A referência é ao coronel Manoel Carneiro da Silva e Fontoura, que, no Dia do Fico, representou o Rio Grande do Sul – e também discursou diante de D. Pedro.
O discurso de Clemente é longo – nos dias atuais seria considerado quase interminável – mas não era fácil a sua causa: fazer o herdeiro da Coroa enfrentar o governo da metrópole.
A justificativa encontrada mostra quão relativas eram as definições – quer dizer, alguns rótulos – ideológicos.
Como se pode ler nas cartas de D. Pedro a seu pai, ele – com poderoso estímulo dos homens da Independência – considera que D. João VI é prisioneiro dos liberais das Cortes. Por isso, não tem obrigação de obedecer a estas.
Numa delas, diz D. Pedro:
“… verá Vossa Majestade o amor que os brasileiros honrados lhes consagram à sua sagrada, e inviolável Pessoa, e ao Brasil, que a providência divina lhes deu em sorte livre, e que não quer ser escravo de lusos-espanhóis quais os infames déspotas (constitucionais in nomine) dessas facciosas, horrorosas, e pestíferas Cortes. (cf. carta de 19/06/1822 in “Cartas de D. Pedro, Príncipe Regente do Brasil a seu pai D. João VI, Rei de Portugal (1821-1822)”, Rothschild & Cia., S. Paulo, 1916, p. 103).
Assim, um príncipe “liberal” se choca com um parlamento “liberal”, porque este “aprisiona” um rei absolutista.
Na verdade, esses rótulos não têm real importância. A questão nacional – recolonização ou independência – é, desde o início, a verdadeira questão.
Oliveira Lima aponta, com razão, que, mesmo antes da viagem de D. Pedro a São Paulo, na qual haveria o Grito do Ipiranga, a Independência já existia inclusive em documento oficial, como a circular do ministro José Bonifácio ao corpo diplomático acreditado no Rio de Janeiro, datada de 14 de agosto de 1822, exatamente o dia em que o príncipe viajou para São Paulo.

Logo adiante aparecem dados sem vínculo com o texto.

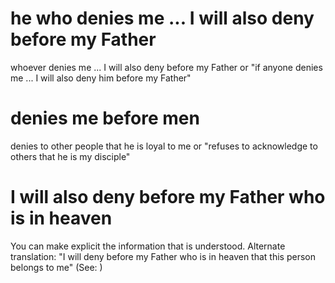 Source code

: 
# he who denies me ... I will also deny before my Father
whoever denies me ... I will also deny before my Father or "if anyone denies me ... I will also deny him before my Father"

# denies me before men
denies to other people that he is loyal to me or "refuses to acknowledge to others that he is my disciple"

# I will also deny before my Father who is in heaven
You can make explicit the information that is understood. Alternate translation: "I will deny before my Father who is in heaven that this person belongs to me" (See: )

Comenta o historiador pernambucano: “Nem este vocábulo [independência] falta no documento, embora atenuado pela ficção da união nominal sob um só soberano” (cf. Oliveira Lima, “O Movimento da Independência 1821-1822”, ed. Melhoramentos, 1922, p. 320).
E, realmente, diz, nessa circular, José Bonifácio:
“Tendo o Brasil, que se considera tão livre como o reino de Portugal, sacudido o jugo da sujeição e inferioridade com que o reino irmão o pretendia escravizar, e passando a proclamar solenemente a sua independência, e a exigir uma assembleia legislativa dentro do seu próprio território, com as mesmas atribuições que a de Lisboa, salva, porém, a devida e decorosa união com todas as partes da grande família portuguesa e debaixo de um só chefe supremo, o senhor D. João VI, ora oprimido em Lisboa por uma facção desorganizada e em estado de cativeiro, o que só bastava para que o Brasil não reconhecesse mais o Congresso de Lisboa nem as ordens do seu executivo, por serem forçadas e nulas por direito…”.